# Your goal:
Your answer must be an exact copy of every record below.

▬▬▬▬▬▬▬▬▬▬

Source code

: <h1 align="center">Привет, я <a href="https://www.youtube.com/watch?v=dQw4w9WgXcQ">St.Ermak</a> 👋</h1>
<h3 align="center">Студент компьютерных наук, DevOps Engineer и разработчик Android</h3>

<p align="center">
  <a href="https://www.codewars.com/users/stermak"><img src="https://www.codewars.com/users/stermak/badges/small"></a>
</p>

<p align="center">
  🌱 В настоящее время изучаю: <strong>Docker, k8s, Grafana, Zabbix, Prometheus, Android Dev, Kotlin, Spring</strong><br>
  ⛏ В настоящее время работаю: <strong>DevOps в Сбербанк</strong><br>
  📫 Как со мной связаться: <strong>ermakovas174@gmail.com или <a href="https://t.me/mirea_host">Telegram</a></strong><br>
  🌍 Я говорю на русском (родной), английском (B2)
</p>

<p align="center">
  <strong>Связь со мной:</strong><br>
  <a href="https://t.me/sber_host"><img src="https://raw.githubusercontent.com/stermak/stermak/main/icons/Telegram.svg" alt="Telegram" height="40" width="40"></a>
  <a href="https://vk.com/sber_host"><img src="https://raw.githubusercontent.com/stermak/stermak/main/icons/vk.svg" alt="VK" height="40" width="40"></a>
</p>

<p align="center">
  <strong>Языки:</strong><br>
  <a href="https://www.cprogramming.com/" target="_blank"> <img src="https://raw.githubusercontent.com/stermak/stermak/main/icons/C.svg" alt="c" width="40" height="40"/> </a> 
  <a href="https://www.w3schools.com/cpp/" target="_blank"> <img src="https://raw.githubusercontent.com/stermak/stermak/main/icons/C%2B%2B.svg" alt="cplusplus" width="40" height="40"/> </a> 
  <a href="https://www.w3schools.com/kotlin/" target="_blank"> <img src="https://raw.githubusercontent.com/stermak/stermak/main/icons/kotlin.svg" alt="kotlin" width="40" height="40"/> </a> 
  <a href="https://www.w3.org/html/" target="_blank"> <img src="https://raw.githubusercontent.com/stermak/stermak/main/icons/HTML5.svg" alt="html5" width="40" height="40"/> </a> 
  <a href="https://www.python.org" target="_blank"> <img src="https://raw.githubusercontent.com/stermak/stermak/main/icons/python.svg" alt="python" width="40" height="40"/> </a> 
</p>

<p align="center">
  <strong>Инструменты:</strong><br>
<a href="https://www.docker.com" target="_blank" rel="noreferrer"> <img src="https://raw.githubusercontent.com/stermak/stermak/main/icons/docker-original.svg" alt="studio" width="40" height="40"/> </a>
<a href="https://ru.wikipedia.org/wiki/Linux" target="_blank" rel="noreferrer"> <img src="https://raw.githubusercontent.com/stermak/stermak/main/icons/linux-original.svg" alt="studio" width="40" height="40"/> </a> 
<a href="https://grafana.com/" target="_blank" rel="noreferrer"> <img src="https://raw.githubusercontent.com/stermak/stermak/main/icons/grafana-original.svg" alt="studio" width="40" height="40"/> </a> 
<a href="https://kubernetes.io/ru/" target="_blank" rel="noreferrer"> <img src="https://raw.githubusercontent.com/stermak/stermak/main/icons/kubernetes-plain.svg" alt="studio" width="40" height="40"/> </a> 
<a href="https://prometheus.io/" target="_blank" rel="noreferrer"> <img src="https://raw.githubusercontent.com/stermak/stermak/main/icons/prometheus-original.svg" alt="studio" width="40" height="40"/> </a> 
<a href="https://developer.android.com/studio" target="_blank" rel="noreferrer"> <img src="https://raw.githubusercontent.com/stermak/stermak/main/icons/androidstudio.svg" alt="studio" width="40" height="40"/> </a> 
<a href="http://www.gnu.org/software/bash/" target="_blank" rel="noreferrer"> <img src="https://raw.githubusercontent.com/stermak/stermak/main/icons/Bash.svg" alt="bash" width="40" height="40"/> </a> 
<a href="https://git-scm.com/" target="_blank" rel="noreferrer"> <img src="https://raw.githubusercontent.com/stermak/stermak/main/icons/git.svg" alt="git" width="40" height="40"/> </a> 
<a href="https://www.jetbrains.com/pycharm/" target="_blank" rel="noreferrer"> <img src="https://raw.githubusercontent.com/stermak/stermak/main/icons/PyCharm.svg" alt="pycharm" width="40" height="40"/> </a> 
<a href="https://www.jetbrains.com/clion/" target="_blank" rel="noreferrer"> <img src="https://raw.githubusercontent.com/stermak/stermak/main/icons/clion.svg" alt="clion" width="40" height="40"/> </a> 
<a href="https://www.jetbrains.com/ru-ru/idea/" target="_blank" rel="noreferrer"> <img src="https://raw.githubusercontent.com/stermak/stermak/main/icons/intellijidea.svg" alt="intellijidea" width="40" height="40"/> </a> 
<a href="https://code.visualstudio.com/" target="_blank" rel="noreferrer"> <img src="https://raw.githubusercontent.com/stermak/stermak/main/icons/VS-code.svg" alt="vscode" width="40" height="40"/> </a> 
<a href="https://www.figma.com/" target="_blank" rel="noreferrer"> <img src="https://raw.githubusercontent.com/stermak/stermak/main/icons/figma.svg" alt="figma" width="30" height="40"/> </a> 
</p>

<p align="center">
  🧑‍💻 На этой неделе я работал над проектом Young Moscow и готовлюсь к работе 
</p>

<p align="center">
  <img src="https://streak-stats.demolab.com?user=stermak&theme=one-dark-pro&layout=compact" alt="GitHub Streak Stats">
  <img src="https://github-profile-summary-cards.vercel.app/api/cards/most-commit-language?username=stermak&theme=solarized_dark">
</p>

▬▬▬▬▬▬▬▬▬▬

# Solved exercise:
Source code

: <h1 align="center">Привет, я <a href="https://www.youtube.com/watch?v=dQw4w9WgXcQ">St.Ermak</a> 👋</h1>
<h3 align="center">Студент компьютерных наук, DevOps Engineer и разработчик Android</h3>

<p align="center">
  <a href="https://www.codewars.com/users/stermak"><img src="https://www.codewars.com/users/stermak/badges/small"></a>
</p>

<p align="center">
  🌱 В настоящее время изучаю: <strong>Docker, k8s, Grafana, Zabbix, Prometheus, Android Dev, Kotlin, Spring</strong><br>
  ⛏ В настоящее время работаю: <strong>DevOps в Сбербанк</strong><br>
  📫 Как со мной связаться: <strong>ermakovas174@gmail.com или <a href="https://t.me/mirea_host">Telegram</a></strong><br>
  🌍 Я говорю на русском (родной), английском (B2)
</p>

<p align="center">
  <strong>Связь со мной:</strong><br>
  <a href="https://t.me/sber_host"><img src="https://raw.githubusercontent.com/stermak/stermak/main/icons/Telegram.svg" alt="Telegram" height="40" width="40"></a>
  <a href="https://vk.com/sber_host"><img src="https://raw.githubusercontent.com/stermak/stermak/main/icons/vk.svg" alt="VK" height="40" width="40"></a>
</p>

<p align="center">
  <strong>Языки:</strong><br>
  <a href="https://www.cprogramming.com/" target="_blank"> <img src="https://raw.githubusercontent.com/stermak/stermak/main/icons/C.svg" alt="c" width="40" height="40"/> </a> 
  <a href="https://www.w3schools.com/cpp/" target="_blank"> <img src="https://raw.githubusercontent.com/stermak/stermak/main/icons/C%2B%2B.svg" alt="cplusplus" width="40" height="40"/> </a> 
  <a href="https://www.w3schools.com/kotlin/" target="_blank"> <img src="https://raw.githubusercontent.com/stermak/stermak/main/icons/kotlin.svg" alt="kotlin" width="40" height="40"/> </a> 
  <a href="https://www.w3.org/html/" target="_blank"> <img src="https://raw.githubusercontent.com/stermak/stermak/main/icons/HTML5.svg" alt="html5" width="40" height="40"/> </a> 
  <a href="https://www.python.org" target="_blank"> <img src="https://raw.githubusercontent.com/stermak/stermak/main/icons/python.svg" alt="python" width="40" height="40"/> </a> 
</p>

<p align="center">
  <strong>Инструменты:</strong><br>
<a href="https://www.docker.com" target="_blank" rel="noreferrer"> <img src="https://raw.githubusercontent.com/stermak/stermak/main/icons/docker-original.svg" alt="studio" width="40" height="40"/> </a>
<a href="https://ru.wikipedia.org/wiki/Linux" target="_blank" rel="noreferrer"> <img src="https://raw.githubusercontent.com/stermak/stermak/main/icons/linux-original.svg" alt="studio" width="40" height="40"/> </a> 
<a href="https://grafana.com/" target="_blank" rel="noreferrer"> <img src="https://raw.githubusercontent.com/stermak/stermak/main/icons/grafana-original.svg" alt="studio" width="40" height="40"/> </a> 
<a href="https://kubernetes.io/ru/" target="_blank" rel="noreferrer"> <img src="https://raw.githubusercontent.com/stermak/stermak/main/icons/kubernetes-plain.svg" alt="studio" width="40" height="40"/> </a> 
<a href="https://prometheus.io/" target="_blank" rel="noreferrer"> <img src="https://raw.githubusercontent.com/stermak/stermak/main/icons/prometheus-original.svg" alt="studio" width="40" height="40"/> </a> 
<a href="https://developer.android.com/studio" target="_blank" rel="noreferrer"> <img src="https://raw.githubusercontent.com/stermak/stermak/main/icons/androidstudio.svg" alt="studio" width="40" height="40"/> </a> 
<a href="http://www.gnu.org/software/bash/" target="_blank" rel="noreferrer"> <img src="https://raw.githubusercontent.com/stermak/stermak/main/icons/Bash.svg" alt="bash" width="40" height="40"/> </a> 
<a href="https://git-scm.com/" target="_blank" rel="noreferrer"> <img src="https://raw.githubusercontent.com/stermak/stermak/main/icons/git.svg" alt="git" width="40" height="40"/> </a> 
<a href="https://www.jetbrains.com/pycharm/" target="_blank" rel="noreferrer"> <img src="https://raw.githubusercontent.com/stermak/stermak/main/icons/PyCharm.svg" alt="pycharm" width="40" height="40"/> </a> 
<a href="https://www.jetbrains.com/clion/" target="_blank" rel="noreferrer"> <img src="https://raw.githubusercontent.com/stermak/stermak/main/icons/clion.svg" alt="clion" width="40" height="40"/> </a> 
<a href="https://www.jetbrains.com/ru-ru/idea/" target="_blank" rel="noreferrer"> <img src="https://raw.githubusercontent.com/stermak/stermak/main/icons/intellijidea.svg" alt="intellijidea" width="40" height="40"/> </a> 
<a href="https://code.visualstudio.com/" target="_blank" rel="noreferrer"> <img src="https://raw.githubusercontent.com/stermak/stermak/main/icons/VS-code.svg" alt="vscode" width="40" height="40"/> </a> 
<a href="https://www.figma.com/" target="_blank" rel="noreferrer"> <img src="https://raw.githubusercontent.com/stermak/stermak/main/icons/figma.svg" alt="figma" width="30" height="40"/> </a> 
</p>

<p align="center">
  🧑‍💻 На этой неделе я работал над проектом Young Moscow и готовлюсь к работе 
</p>

<p align="center">
  <img src="https://streak-stats.demolab.com?user=stermak&theme=one-dark-pro&layout=compact" alt="GitHub Streak Stats">
  <img src="https://github-profile-summary-cards.vercel.app/api/cards/most-commit-language?username=stermak&theme=solarized_dark">
</p>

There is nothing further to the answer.